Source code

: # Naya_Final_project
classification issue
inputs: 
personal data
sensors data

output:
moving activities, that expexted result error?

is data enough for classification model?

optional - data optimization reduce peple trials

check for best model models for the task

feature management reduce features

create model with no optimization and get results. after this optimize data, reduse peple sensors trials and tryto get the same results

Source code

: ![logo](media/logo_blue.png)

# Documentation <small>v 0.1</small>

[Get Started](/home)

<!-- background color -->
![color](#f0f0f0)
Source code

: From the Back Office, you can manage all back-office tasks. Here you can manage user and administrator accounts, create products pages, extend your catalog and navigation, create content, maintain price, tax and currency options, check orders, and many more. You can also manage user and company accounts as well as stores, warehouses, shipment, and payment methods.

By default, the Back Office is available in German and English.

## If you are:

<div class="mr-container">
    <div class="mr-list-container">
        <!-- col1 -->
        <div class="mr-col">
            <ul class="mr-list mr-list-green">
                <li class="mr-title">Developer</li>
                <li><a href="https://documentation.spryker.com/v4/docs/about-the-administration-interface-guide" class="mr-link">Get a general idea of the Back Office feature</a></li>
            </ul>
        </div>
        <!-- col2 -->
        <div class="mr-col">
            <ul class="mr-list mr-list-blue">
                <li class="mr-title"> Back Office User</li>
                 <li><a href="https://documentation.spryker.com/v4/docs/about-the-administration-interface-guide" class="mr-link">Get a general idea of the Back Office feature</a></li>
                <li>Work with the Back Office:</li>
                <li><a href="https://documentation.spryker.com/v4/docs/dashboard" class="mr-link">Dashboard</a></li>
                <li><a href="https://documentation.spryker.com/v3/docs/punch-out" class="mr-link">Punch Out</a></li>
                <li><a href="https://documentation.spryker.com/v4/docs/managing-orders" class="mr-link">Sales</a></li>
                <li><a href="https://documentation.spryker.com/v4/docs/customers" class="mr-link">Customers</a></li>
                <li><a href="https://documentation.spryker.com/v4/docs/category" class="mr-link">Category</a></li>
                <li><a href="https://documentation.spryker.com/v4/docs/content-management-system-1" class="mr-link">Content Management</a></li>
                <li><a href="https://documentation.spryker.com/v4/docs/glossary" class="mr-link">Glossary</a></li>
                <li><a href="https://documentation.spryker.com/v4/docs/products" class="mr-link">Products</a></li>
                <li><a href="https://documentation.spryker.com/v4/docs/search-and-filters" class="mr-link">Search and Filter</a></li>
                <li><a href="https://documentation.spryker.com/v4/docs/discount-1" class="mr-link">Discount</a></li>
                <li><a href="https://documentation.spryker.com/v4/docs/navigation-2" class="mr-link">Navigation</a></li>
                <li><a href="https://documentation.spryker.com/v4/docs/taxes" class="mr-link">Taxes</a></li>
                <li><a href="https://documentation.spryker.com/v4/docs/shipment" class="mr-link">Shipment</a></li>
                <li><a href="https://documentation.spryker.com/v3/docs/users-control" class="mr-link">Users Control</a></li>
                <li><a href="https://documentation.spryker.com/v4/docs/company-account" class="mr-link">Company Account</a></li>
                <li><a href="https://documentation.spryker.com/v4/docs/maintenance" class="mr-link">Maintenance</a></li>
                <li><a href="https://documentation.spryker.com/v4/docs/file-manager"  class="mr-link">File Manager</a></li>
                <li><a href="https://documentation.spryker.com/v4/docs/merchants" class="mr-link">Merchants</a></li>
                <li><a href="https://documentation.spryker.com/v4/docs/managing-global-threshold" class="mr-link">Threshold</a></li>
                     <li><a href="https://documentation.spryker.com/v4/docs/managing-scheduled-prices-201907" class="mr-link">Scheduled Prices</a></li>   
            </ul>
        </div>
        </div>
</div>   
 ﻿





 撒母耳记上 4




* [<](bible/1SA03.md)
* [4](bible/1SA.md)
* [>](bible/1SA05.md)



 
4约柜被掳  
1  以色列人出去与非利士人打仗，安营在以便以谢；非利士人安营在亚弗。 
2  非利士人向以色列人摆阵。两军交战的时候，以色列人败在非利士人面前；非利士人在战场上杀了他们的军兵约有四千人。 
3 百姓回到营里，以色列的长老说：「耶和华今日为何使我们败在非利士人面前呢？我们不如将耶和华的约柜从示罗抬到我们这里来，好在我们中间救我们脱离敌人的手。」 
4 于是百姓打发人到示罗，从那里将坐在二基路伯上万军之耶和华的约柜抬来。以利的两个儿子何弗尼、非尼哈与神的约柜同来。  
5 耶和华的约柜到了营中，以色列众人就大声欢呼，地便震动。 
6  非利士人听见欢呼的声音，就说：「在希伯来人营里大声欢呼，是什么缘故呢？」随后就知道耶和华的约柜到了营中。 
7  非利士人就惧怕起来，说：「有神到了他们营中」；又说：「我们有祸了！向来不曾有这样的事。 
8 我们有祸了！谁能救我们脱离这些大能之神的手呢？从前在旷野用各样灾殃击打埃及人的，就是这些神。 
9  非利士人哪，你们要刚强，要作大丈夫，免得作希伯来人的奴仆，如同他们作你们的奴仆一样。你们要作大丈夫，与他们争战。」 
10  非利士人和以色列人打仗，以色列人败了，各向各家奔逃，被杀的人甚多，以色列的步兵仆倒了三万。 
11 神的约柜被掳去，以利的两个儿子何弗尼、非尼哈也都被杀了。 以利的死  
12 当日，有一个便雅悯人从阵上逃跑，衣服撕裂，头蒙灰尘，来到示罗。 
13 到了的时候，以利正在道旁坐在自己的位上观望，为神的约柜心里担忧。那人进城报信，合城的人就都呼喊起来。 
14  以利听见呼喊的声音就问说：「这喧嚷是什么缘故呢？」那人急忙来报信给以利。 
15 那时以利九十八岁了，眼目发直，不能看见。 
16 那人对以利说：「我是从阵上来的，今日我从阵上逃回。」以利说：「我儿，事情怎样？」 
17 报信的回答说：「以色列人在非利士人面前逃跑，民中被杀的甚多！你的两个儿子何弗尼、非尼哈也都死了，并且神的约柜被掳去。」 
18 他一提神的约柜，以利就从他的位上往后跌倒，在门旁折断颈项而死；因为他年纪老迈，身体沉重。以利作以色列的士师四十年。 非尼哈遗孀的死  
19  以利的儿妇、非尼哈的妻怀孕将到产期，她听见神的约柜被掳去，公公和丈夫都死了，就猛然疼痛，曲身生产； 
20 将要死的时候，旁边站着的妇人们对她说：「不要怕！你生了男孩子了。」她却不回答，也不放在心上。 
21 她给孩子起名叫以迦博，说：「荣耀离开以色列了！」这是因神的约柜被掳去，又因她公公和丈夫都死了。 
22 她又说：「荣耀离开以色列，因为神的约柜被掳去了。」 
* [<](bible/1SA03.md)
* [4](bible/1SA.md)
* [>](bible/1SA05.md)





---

+ + + + + + +

Work to complete - Starting with the line that contains "7  非利士人就惧怕起来，说", print every line through the end of the entries above exactly as written, both boundary lines included, and nothing else.

Your solution -
7  非利士人就惧怕起来，说：「有神到了他们营中」；又说：「我们有祸了！向来不曾有这样的事。 
8 我们有祸了！谁能救我们脱离这些大能之神的手呢？从前在旷野用各样灾殃击打埃及人的，就是这些神。 
9  非利士人哪，你们要刚强，要作大丈夫，免得作希伯来人的奴仆，如同他们作你们的奴仆一样。你们要作大丈夫，与他们争战。」 
10  非利士人和以色列人打仗，以色列人败了，各向各家奔逃，被杀的人甚多，以色列的步兵仆倒了三万。 
11 神的约柜被掳去，以利的两个儿子何弗尼、非尼哈也都被杀了。 以利的死  
12 当日，有一个便雅悯人从阵上逃跑，衣服撕裂，头蒙灰尘，来到示罗。 
13 到了的时候，以利正在道旁坐在自己的位上观望，为神的约柜心里担忧。那人进城报信，合城的人就都呼喊起来。 
14  以利听见呼喊的声音就问说：「这喧嚷是什么缘故呢？」那人急忙来报信给以利。 
15 那时以利九十八岁了，眼目发直，不能看见。 
16 那人对以利说：「我是从阵上来的，今日我从阵上逃回。」以利说：「我儿，事情怎样？」 
17 报信的回答说：「以色列人在非利士人面前逃跑，民中被杀的甚多！你的两个儿子何弗尼、非尼哈也都死了，并且神的约柜被掳去。」 
18 他一提神的约柜，以利就从他的位上往后跌倒，在门旁折断颈项而死；因为他年纪老迈，身体沉重。以利作以色列的士师四十年。 非尼哈遗孀的死  
19  以利的儿妇、非尼哈的妻怀孕将到产期，她听见神的约柜被掳去，公公和丈夫都死了，就猛然疼痛，曲身生产； 
20 将要死的时候，旁边站着的妇人们对她说：「不要怕！你生了男孩子了。」她却不回答，也不放在心上。 
21 她给孩子起名叫以迦博，说：「荣耀离开以色列了！」这是因神的约柜被掳去，又因她公公和丈夫都死了。 
22 她又说：「荣耀离开以色列，因为神的约柜被掳去了。」 
* [<](bible/1SA03.md)
* [4](bible/1SA.md)
* [>](bible/1SA05.md)





---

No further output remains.